Saved data entries:
-- Opening Marker --
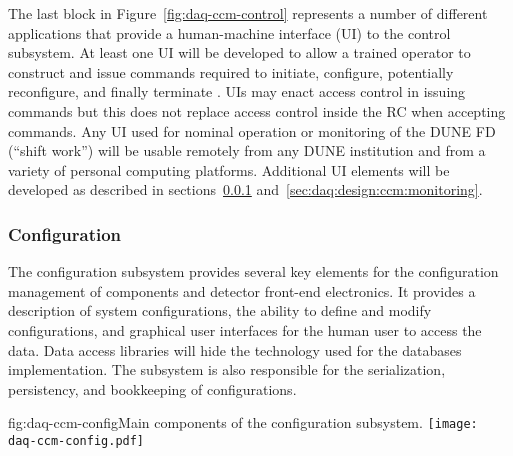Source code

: The last block in Figure~\ref{fig:daq-ccm-control} represents a number of different applications that provide a human-machine interface (UI) to the control subsystem.
At least one UI will be developed to allow a trained operator to construct and issue commands required to initiate, configure, potentially reconfigure, and finally terminate . 
UIs may enact access control in issuing commands but this does not replace access control inside the RC when accepting commands.
Any UI used for nominal operation or monitoring of the DUNE FD  (``shift work'') will be usable remotely from any DUNE institution and from a variety of personal computing platforms.  
Additional UI elements will be developed as described in sections~\ref{sec:daq:design:ccm:configuration} and~\ref{sec:daq:design:ccm:monitoring}.


\subsubsection{Configuration}
\label{sec:daq:design:ccm:configuration}

The configuration subsystem provides several key elements for the configuration management of  components and detector front-end electronics. It provides a description of system configurations, the ability to define and modify configurations, and graphical user interfaces for the human user to access the data. Data access libraries will hide the technology used for the databases implementation. The subsystem is also responsible for the serialization, persistency, and bookkeeping of configurations. 

\begin{dunefigure}{fig:daq-ccm-config}{Main components of the  configuration subsystem.}
  \texttt{[image: daq-ccm-config.pdf]}
\end{dunefigure}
-- Closing Marker --
Task statement:
Apart from the pictures, set down all the entries above exactly.

Exercise result:
Source code

: The last block in Figure~\ref{fig:daq-ccm-control} represents a number of different applications that provide a human-machine interface (UI) to the control subsystem.
At least one UI will be developed to allow a trained operator to construct and issue commands required to initiate, configure, potentially reconfigure, and finally terminate . 
UIs may enact access control in issuing commands but this does not replace access control inside the RC when accepting commands.
Any UI used for nominal operation or monitoring of the DUNE FD  (``shift work'') will be usable remotely from any DUNE institution and from a variety of personal computing platforms.  
Additional UI elements will be developed as described in sections~\ref{sec:daq:design:ccm:configuration} and~\ref{sec:daq:design:ccm:monitoring}.


\subsubsection{Configuration}
\label{sec:daq:design:ccm:configuration}

The configuration subsystem provides several key elements for the configuration management of  components and detector front-end electronics. It provides a description of system configurations, the ability to define and modify configurations, and graphical user interfaces for the human user to access the data. Data access libraries will hide the technology used for the databases implementation. The subsystem is also responsible for the serialization, persistency, and bookkeeping of configurations. 

\begin{dunefigure}{fig:daq-ccm-config}{Main components of the  configuration subsystem.}
  \texttt{[image: daq-ccm-config.pdf]}
\end{dunefigure}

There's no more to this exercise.